**Exercise**
Once the images are set aside, return every entry exactly.

(Data items)

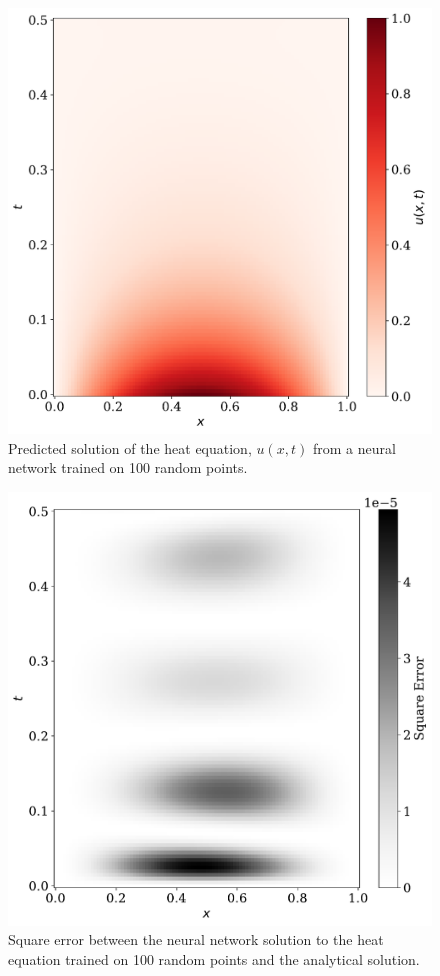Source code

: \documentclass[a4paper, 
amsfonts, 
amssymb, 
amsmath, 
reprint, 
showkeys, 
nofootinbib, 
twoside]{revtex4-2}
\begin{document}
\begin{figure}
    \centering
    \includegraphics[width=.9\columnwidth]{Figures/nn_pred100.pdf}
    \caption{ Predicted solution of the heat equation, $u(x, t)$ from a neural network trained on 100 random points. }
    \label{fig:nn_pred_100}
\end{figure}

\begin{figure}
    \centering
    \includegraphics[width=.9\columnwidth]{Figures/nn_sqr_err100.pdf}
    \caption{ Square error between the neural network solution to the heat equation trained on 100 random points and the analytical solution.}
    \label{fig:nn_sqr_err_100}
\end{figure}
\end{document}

**Exercise output**
Source code

: \documentclass[a4paper, 
amsfonts, 
amssymb, 
amsmath, 
reprint, 
showkeys, 
nofootinbib, 
twoside]{revtex4-2}
\begin{document}
\begin{figure}
    \centering
    \includegraphics[width=.9\columnwidth]{Figures/nn_pred100.pdf}
    \caption{ Predicted solution of the heat equation, $u(x, t)$ from a neural network trained on 100 random points. }
    \label{fig:nn_pred_100}
\end{figure}

\begin{figure}
    \centering
    \includegraphics[width=.9\columnwidth]{Figures/nn_sqr_err100.pdf}
    \caption{ Square error between the neural network solution to the heat equation trained on 100 random points and the analytical solution.}
    \label{fig:nn_sqr_err_100}
\end{figure}
\end{document}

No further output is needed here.